- Opening Delimiter -

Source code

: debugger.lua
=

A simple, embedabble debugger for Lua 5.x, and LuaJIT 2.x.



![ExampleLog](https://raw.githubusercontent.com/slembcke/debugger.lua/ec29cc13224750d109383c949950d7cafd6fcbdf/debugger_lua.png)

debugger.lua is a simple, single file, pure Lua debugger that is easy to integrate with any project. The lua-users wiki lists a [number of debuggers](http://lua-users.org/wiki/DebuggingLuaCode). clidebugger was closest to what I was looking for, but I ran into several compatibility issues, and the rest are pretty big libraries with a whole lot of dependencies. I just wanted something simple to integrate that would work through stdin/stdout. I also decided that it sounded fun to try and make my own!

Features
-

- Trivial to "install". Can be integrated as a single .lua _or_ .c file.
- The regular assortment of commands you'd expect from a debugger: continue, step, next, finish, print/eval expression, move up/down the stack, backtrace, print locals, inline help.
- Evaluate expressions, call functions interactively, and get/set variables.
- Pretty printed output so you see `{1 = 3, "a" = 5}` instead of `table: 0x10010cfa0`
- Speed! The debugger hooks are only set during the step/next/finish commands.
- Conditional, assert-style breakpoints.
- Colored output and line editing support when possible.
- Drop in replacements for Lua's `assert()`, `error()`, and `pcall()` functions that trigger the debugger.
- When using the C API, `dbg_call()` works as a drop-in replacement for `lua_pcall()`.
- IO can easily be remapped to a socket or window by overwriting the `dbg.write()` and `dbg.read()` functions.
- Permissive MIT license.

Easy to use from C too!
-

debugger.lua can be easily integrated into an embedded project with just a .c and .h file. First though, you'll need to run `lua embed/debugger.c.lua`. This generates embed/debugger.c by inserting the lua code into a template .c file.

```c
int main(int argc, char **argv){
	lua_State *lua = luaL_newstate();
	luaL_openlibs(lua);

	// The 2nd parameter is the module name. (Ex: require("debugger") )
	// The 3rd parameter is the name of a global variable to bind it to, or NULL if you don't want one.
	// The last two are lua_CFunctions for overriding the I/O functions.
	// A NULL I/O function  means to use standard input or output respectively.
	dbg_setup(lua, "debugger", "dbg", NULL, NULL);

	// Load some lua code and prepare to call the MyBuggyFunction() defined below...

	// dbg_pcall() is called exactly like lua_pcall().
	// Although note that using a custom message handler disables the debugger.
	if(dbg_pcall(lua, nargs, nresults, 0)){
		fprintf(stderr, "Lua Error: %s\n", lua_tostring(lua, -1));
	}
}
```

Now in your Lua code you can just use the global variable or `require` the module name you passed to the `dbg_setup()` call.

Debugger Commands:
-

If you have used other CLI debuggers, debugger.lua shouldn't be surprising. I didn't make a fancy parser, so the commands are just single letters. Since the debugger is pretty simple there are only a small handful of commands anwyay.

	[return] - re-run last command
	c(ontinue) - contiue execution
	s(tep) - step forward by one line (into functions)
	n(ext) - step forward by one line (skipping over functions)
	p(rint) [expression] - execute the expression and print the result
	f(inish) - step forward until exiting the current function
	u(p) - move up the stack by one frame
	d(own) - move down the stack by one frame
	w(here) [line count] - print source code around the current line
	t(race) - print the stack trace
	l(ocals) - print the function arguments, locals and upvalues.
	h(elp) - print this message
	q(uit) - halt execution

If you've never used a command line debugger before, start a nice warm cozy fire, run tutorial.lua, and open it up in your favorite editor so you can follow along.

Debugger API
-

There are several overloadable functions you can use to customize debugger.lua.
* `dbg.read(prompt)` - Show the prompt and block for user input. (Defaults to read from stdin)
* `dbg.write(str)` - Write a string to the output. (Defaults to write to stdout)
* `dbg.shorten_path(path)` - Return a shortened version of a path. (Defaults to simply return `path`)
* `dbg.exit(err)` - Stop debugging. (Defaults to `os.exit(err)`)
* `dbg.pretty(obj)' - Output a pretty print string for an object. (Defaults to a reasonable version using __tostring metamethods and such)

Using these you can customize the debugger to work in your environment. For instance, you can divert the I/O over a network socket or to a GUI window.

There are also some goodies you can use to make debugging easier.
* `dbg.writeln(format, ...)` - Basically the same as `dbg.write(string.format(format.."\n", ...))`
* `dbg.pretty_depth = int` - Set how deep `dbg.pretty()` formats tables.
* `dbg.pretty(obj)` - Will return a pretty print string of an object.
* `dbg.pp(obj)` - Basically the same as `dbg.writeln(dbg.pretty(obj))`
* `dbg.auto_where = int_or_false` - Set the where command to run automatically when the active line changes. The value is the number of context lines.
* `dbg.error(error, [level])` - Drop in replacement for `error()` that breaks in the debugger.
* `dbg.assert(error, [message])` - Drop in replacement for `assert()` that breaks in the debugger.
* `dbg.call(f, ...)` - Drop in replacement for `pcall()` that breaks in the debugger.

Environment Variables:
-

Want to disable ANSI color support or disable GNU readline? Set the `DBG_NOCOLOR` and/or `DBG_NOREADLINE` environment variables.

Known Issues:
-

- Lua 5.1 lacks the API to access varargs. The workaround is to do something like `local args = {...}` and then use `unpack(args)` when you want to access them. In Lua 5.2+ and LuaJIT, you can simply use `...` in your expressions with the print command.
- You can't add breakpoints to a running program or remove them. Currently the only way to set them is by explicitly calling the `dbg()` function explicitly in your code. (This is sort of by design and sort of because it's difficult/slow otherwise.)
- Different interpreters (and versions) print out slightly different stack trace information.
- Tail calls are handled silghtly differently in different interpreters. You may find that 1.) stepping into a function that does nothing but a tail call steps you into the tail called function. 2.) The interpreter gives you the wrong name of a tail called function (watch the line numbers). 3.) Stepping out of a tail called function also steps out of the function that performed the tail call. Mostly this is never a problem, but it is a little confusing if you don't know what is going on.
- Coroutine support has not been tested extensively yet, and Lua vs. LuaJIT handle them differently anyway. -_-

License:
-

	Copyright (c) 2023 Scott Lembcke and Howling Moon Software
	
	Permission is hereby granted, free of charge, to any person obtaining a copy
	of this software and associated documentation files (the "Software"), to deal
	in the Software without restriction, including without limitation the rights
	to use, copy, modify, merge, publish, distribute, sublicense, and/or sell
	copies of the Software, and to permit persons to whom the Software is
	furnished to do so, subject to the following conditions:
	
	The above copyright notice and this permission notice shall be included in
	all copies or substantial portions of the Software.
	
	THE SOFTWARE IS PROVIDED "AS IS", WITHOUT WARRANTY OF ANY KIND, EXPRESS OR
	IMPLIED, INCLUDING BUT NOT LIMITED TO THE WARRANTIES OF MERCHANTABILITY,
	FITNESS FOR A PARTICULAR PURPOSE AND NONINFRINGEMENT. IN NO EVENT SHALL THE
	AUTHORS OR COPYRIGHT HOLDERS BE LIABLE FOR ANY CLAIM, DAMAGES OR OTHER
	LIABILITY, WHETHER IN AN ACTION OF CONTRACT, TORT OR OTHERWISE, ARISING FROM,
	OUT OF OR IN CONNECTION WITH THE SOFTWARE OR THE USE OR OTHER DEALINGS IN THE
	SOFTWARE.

- Closing Delimiter -

▶ [Work required] Repeat the data above exactly.

▶ [Result of the exercise]
Source code

: debugger.lua
=

A simple, embedabble debugger for Lua 5.x, and LuaJIT 2.x.



![ExampleLog](https://raw.githubusercontent.com/slembcke/debugger.lua/ec29cc13224750d109383c949950d7cafd6fcbdf/debugger_lua.png)

debugger.lua is a simple, single file, pure Lua debugger that is easy to integrate with any project. The lua-users wiki lists a [number of debuggers](http://lua-users.org/wiki/DebuggingLuaCode). clidebugger was closest to what I was looking for, but I ran into several compatibility issues, and the rest are pretty big libraries with a whole lot of dependencies. I just wanted something simple to integrate that would work through stdin/stdout. I also decided that it sounded fun to try and make my own!

Features
-

- Trivial to "install". Can be integrated as a single .lua _or_ .c file.
- The regular assortment of commands you'd expect from a debugger: continue, step, next, finish, print/eval expression, move up/down the stack, backtrace, print locals, inline help.
- Evaluate expressions, call functions interactively, and get/set variables.
- Pretty printed output so you see `{1 = 3, "a" = 5}` instead of `table: 0x10010cfa0`
- Speed! The debugger hooks are only set during the step/next/finish commands.
- Conditional, assert-style breakpoints.
- Colored output and line editing support when possible.
- Drop in replacements for Lua's `assert()`, `error()`, and `pcall()` functions that trigger the debugger.
- When using the C API, `dbg_call()` works as a drop-in replacement for `lua_pcall()`.
- IO can easily be remapped to a socket or window by overwriting the `dbg.write()` and `dbg.read()` functions.
- Permissive MIT license.

Easy to use from C too!
-

debugger.lua can be easily integrated into an embedded project with just a .c and .h file. First though, you'll need to run `lua embed/debugger.c.lua`. This generates embed/debugger.c by inserting the lua code into a template .c file.

```c
int main(int argc, char **argv){
	lua_State *lua = luaL_newstate();
	luaL_openlibs(lua);

	// The 2nd parameter is the module name. (Ex: require("debugger") )
	// The 3rd parameter is the name of a global variable to bind it to, or NULL if you don't want one.
	// The last two are lua_CFunctions for overriding the I/O functions.
	// A NULL I/O function  means to use standard input or output respectively.
	dbg_setup(lua, "debugger", "dbg", NULL, NULL);

	// Load some lua code and prepare to call the MyBuggyFunction() defined below...

	// dbg_pcall() is called exactly like lua_pcall().
	// Although note that using a custom message handler disables the debugger.
	if(dbg_pcall(lua, nargs, nresults, 0)){
		fprintf(stderr, "Lua Error: %s\n", lua_tostring(lua, -1));
	}
}
```

Now in your Lua code you can just use the global variable or `require` the module name you passed to the `dbg_setup()` call.

Debugger Commands:
-

If you have used other CLI debuggers, debugger.lua shouldn't be surprising. I didn't make a fancy parser, so the commands are just single letters. Since the debugger is pretty simple there are only a small handful of commands anwyay.

	[return] - re-run last command
	c(ontinue) - contiue execution
	s(tep) - step forward by one line (into functions)
	n(ext) - step forward by one line (skipping over functions)
	p(rint) [expression] - execute the expression and print the result
	f(inish) - step forward until exiting the current function
	u(p) - move up the stack by one frame
	d(own) - move down the stack by one frame
	w(here) [line count] - print source code around the current line
	t(race) - print the stack trace
	l(ocals) - print the function arguments, locals and upvalues.
	h(elp) - print this message
	q(uit) - halt execution

If you've never used a command line debugger before, start a nice warm cozy fire, run tutorial.lua, and open it up in your favorite editor so you can follow along.

Debugger API
-

There are several overloadable functions you can use to customize debugger.lua.
* `dbg.read(prompt)` - Show the prompt and block for user input. (Defaults to read from stdin)
* `dbg.write(str)` - Write a string to the output. (Defaults to write to stdout)
* `dbg.shorten_path(path)` - Return a shortened version of a path. (Defaults to simply return `path`)
* `dbg.exit(err)` - Stop debugging. (Defaults to `os.exit(err)`)
* `dbg.pretty(obj)' - Output a pretty print string for an object. (Defaults to a reasonable version using __tostring metamethods and such)

Using these you can customize the debugger to work in your environment. For instance, you can divert the I/O over a network socket or to a GUI window.

There are also some goodies you can use to make debugging easier.
* `dbg.writeln(format, ...)` - Basically the same as `dbg.write(string.format(format.."\n", ...))`
* `dbg.pretty_depth = int` - Set how deep `dbg.pretty()` formats tables.
* `dbg.pretty(obj)` - Will return a pretty print string of an object.
* `dbg.pp(obj)` - Basically the same as `dbg.writeln(dbg.pretty(obj))`
* `dbg.auto_where = int_or_false` - Set the where command to run automatically when the active line changes. The value is the number of context lines.
* `dbg.error(error, [level])` - Drop in replacement for `error()` that breaks in the debugger.
* `dbg.assert(error, [message])` - Drop in replacement for `assert()` that breaks in the debugger.
* `dbg.call(f, ...)` - Drop in replacement for `pcall()` that breaks in the debugger.

Environment Variables:
-

Want to disable ANSI color support or disable GNU readline? Set the `DBG_NOCOLOR` and/or `DBG_NOREADLINE` environment variables.

Known Issues:
-

- Lua 5.1 lacks the API to access varargs. The workaround is to do something like `local args = {...}` and then use `unpack(args)` when you want to access them. In Lua 5.2+ and LuaJIT, you can simply use `...` in your expressions with the print command.
- You can't add breakpoints to a running program or remove them. Currently the only way to set them is by explicitly calling the `dbg()` function explicitly in your code. (This is sort of by design and sort of because it's difficult/slow otherwise.)
- Different interpreters (and versions) print out slightly different stack trace information.
- Tail calls are handled silghtly differently in different interpreters. You may find that 1.) stepping into a function that does nothing but a tail call steps you into the tail called function. 2.) The interpreter gives you the wrong name of a tail called function (watch the line numbers). 3.) Stepping out of a tail called function also steps out of the function that performed the tail call. Mostly this is never a problem, but it is a little confusing if you don't know what is going on.
- Coroutine support has not been tested extensively yet, and Lua vs. LuaJIT handle them differently anyway. -_-

License:
-

	Copyright (c) 2023 Scott Lembcke and Howling Moon Software
	
	Permission is hereby granted, free of charge, to any person obtaining a copy
	of this software and associated documentation files (the "Software"), to deal
	in the Software without restriction, including without limitation the rights
	to use, copy, modify, merge, publish, distribute, sublicense, and/or sell
	copies of the Software, and to permit persons to whom the Software is
	furnished to do so, subject to the following conditions:
	
	The above copyright notice and this permission notice shall be included in
	all copies or substantial portions of the Software.
	
	THE SOFTWARE IS PROVIDED "AS IS", WITHOUT WARRANTY OF ANY KIND, EXPRESS OR
	IMPLIED, INCLUDING BUT NOT LIMITED TO THE WARRANTIES OF MERCHANTABILITY,
	FITNESS FOR A PARTICULAR PURPOSE AND NONINFRINGEMENT. IN NO EVENT SHALL THE
	AUTHORS OR COPYRIGHT HOLDERS BE LIABLE FOR ANY CLAIM, DAMAGES OR OTHER
	LIABILITY, WHETHER IN AN ACTION OF CONTRACT, TORT OR OTHERWISE, ARISING FROM,
	OUT OF OR IN CONNECTION WITH THE SOFTWARE OR THE USE OR OTHER DEALINGS IN THE
	SOFTWARE.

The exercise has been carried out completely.